Postgresql – How to verify that postgres 9.3 db has no corruption

corruptiondata integritypostgresqlpostgresql-9.3

I have a postgres 9.3 db running on ubuntu server.
About a month ago we've had some problems with the hardware on the server which was resolved by our VPS hosting company.

The problem was resolved fairly quickly and everything seemed to be working fine.
We have backups running using barman that is on a different server – and backups and restores were working (I checked).

The first sign of data corruption was few days ago: I decided to do a full pg_dump on our DB as I do every once in a while, and it failed (invalid page header in block…) – The data seemed to have been corrupted a long time ago – around the time of the hardware problem (that was the date on the corrupted record).
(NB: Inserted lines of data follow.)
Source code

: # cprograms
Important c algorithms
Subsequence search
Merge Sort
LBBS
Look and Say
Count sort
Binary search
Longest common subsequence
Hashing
I resorted to finding the corrupted record and I deleted it and restored it manually.

After that I was able to do a full pg_dump.
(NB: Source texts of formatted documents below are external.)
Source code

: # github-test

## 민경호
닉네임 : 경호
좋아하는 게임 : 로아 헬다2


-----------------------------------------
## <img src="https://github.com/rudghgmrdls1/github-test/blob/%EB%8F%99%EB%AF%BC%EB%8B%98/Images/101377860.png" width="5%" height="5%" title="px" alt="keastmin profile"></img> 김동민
In order to check for additional corruption – I've set up different db server from a backup and run pg_repack on all the tables to verify that I'm able to rebuild all the indexes and tables.

My questions are:
1. How can I be certain that I don't have any additional corruption in my DB?
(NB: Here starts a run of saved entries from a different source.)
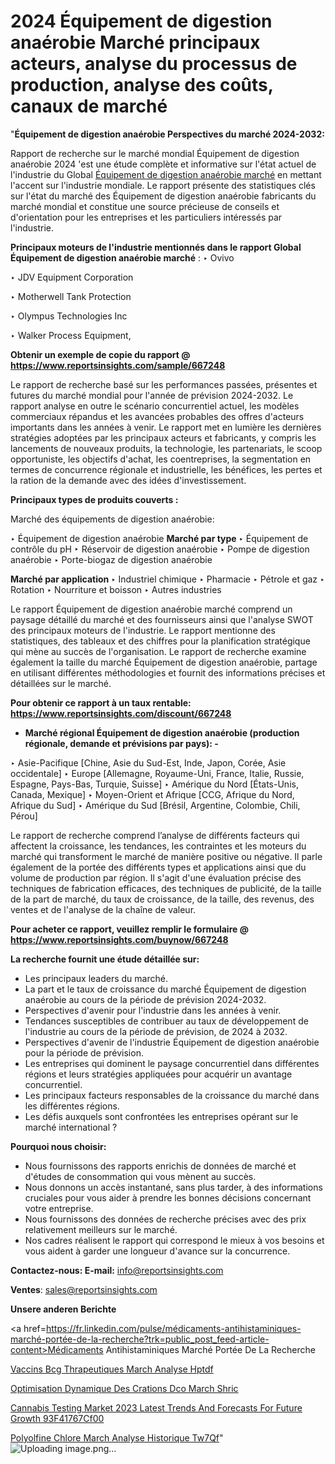 # 2024 Équipement de digestion anaérobie Marché principaux acteurs, analyse du processus de production, analyse des coûts, canaux de marché

"<strong>Équipement de digestion anaérobie Perspectives du marché 2024-2032:</strong>

Rapport de recherche sur le marché mondial Équipement de digestion anaérobie 2024 'est une étude complète et informative sur l'état actuel de l'industrie du Global <a href=https://www.reportsinsights.com/sample/667248>Équipement de digestion anaérobie marché</a> en mettant l'accent sur l'industrie mondiale. Le rapport présente des statistiques clés sur l'état du marché des Équipement de digestion anaérobie fabricants du marché mondial et constitue une source précieuse de conseils et d'orientation pour les entreprises et les particuliers intéressés par l'industrie.

<strong>Principaux moteurs de l'industrie mentionnés dans le rapport Global Équipement de digestion anaérobie marché</strong> :
‣ Ovivo

‣ JDV Equipment Corporation

‣ Motherwell Tank Protection

‣ Olympus Technologies Inc

‣ Walker Process Equipment,

<strong>Obtenir un exemple de copie du rapport @ <a href=https://www.reportsinsights.com/sample/667248>https://www.reportsinsights.com/sample/667248</a></strong>

Le rapport de recherche basé sur les performances passées, présentes et futures du marché mondial pour l'année de prévision 2024-2032. Le rapport analyse en outre le scénario concurrentiel actuel, les modèles commerciaux répandus et les avancées probables des offres d'acteurs importants dans les années à venir. Le rapport met en lumière les dernières stratégies adoptées par les principaux acteurs et fabricants, y compris les lancements de nouveaux produits, la technologie, les partenariats, le scoop opportuniste, les objectifs d'achat, les coentreprises, la segmentation en termes de concurrence régionale et industrielle, les bénéfices, les pertes et la ration de la demande avec des idées d'investissement.

<strong>Principaux types de produits couverts :</strong>

Marché des équipements de digestion anaérobie:

‣  Équipement de digestion anaérobie <strong> Marché <strong> par type </strong> </strong>
‣ Équipement de contrôle du pH
‣ Réservoir de digestion anaérobie
‣ Pompe de digestion anaérobie
‣ Porte-biogaz de digestion anaérobie

<strong>Marché par application </strong>
‣ Industriel chimique
‣ Pharmacie
‣ Pétrole et gaz
‣ Rotation
‣ Nourriture et boisson
‣ Autres industries

Le rapport Équipement de digestion anaérobie marché comprend un paysage détaillé du marché et des fournisseurs ainsi que l'analyse SWOT des principaux moteurs de l'industrie. Le rapport mentionne des statistiques, des tableaux et des chiffres pour la planification stratégique qui mène au succès de l'organisation. Le rapport de recherche examine également la taille du marché Équipement de digestion anaérobie, partage en utilisant différentes méthodologies et fournit des informations précises et détaillées sur le marché.

<strong>Pour obtenir ce rapport à un taux rentable: <a href=https://www.reportsinsights.com/discount/667248>https://www.reportsinsights.com/discount/667248</a></strong>
<ul>
  <li><strong>Marché régional Équipement de digestion anaérobie (production régionale, demande et prévisions par pays): -</strong></li>
</ul>
‣ Asie-Pacifique [Chine, Asie du Sud-Est, Inde, Japon, Corée, Asie occidentale]
‣ Europe [Allemagne, Royaume-Uni, France, Italie, Russie, Espagne, Pays-Bas, Turquie, Suisse]
‣ Amérique du Nord [États-Unis, Canada, Mexique]
‣ Moyen-Orient et Afrique [CCG, Afrique du Nord, Afrique du Sud]
‣ Amérique du Sud [Brésil, Argentine, Colombie, Chili, Pérou]

Le rapport de recherche comprend l’analyse de différents facteurs qui affectent la croissance, les tendances, les contraintes et les moteurs du marché qui transforment le marché de manière positive ou négative. Il parle également de la portée des différents types et applications ainsi que du volume de production par région. Il s'agit d'une évaluation précise des techniques de fabrication efficaces, des techniques de publicité, de la taille de la part de marché, du taux de croissance, de la taille, des revenus, des ventes et de l'analyse de la chaîne de valeur.

<strong>Pour acheter ce rapport, veuillez remplir le formulaire @   <a href=https://www.reportsinsights.com/buynow/667248>https://www.reportsinsights.com/buynow/667248</a></strong>

<strong>La recherche fournit une étude détaillée sur:</strong>
<ul>
  <li>Les principaux leaders du marché.</li>
  <li>La part et le taux de croissance du marché Équipement de digestion anaérobie au cours de la période de prévision 2024-2032.</li>
  <li>Perspectives d'avenir pour l'industrie dans les années à venir.</li>
  <li>Tendances susceptibles de contribuer au taux de développement de l'industrie au cours de la période de prévision, de 2024 à 2032.</li>
  <li>Perspectives d'avenir de l'industrie Équipement de digestion anaérobie pour la période de prévision.</li>
  <li>Les entreprises qui dominent le paysage concurrentiel dans différentes régions et leurs stratégies appliquées pour acquérir un avantage concurrentiel.</li>
  <li>Les principaux facteurs responsables de la croissance du marché dans les différentes régions.</li>
  <li>Les défis auxquels sont confrontées les entreprises opérant sur le marché international ?</li>
</ul>
<strong>Pourquoi nous choisir:</strong>
<ul>
  <li>Nous fournissons des rapports enrichis de données de marché et d'études de consommation qui vous mènent au succès.</li>
  <li>Nous donnons un accès instantané, sans plus tarder, à des informations cruciales pour vous aider à prendre les bonnes décisions concernant votre entreprise.</li>
  <li>Nous fournissons des données de recherche précises avec des prix relativement meilleurs sur le marché.</li>
  <li>Nos cadres réalisent le rapport qui correspond le mieux à vos besoins et vous aident à garder une longueur d'avance sur la concurrence.</li>
</ul>
<strong>Contactez-nous:
</strong><strong>E-mail:</strong> <a href=mailto:info@reportsinsights.com>info@reportsinsights.com</a>

<strong>Ventes</strong>: <a href=mailto:sales@reportsinsights.com>sales@reportsinsights.com</a>

<strong>Unsere anderen Berichte</strong>

<a href=https://fr.linkedin.com/pulse/médicaments-antihistaminiques-marché-portée-de-la-recherche?trk=public_post_feed-article-content>Médicaments Antihistaminiques Marché Portée De La Recherche</a>

<a href=https://www.linkedin.com/pulse/vaccins-bcg-th%C3%A9rapeutiques-march%C3%A9-analyse-hptdf/>Vaccins Bcg Thrapeutiques March Analyse Hptdf</a>

<a href=https://www.linkedin.com/pulse/optimisation-dynamique-des-cr%C3%A9ations-dco-march%C3%A9-shric/>Optimisation Dynamique Des Crations Dco March Shric</a>

<a href=https://medium.com/@ashishkumar23001/cannabis-testing-market-2023-latest-trends-and-forecasts-for-future-growth-93f41767cf00>Cannabis Testing Market 2023 Latest Trends And Forecasts For Future Growth 93F41767Cf00</a>

<a href=https://www.linkedin.com/pulse/polyol%C3%A9fine-chlor%C3%A9e-march%C3%A9-analyse-historique-tw7qf/>Polyolfine Chlore March Analyse Historique Tw7Qf</a>"
![Uploading image.png…]()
2. What can I do to periodically check my data integrity?
3. What else can I do to verify the integrity of our DB besides dumping the whole DB and re-indexing it (which I already did)?

P.S – I don't have block checksums enabled.

Best Answer

If you have initialized your cluster with checksum, you can control this while backuping with pg_backrest.

PostgreSQL has supported page-level checksums since 9.3. If page checksums are enabled pgBackRest will validate the checksums for every file that is copied during a backup.

You will find more information about cheksums here: https://www.postgresql.org/docs/current/static/app-initdb.html#APP-INITDB-DATA-CHECKSUMS

You can also make a pg_dump to /dev/null (if you don't have enough space to keep a logical dump). This should ensure you that you can read each data block.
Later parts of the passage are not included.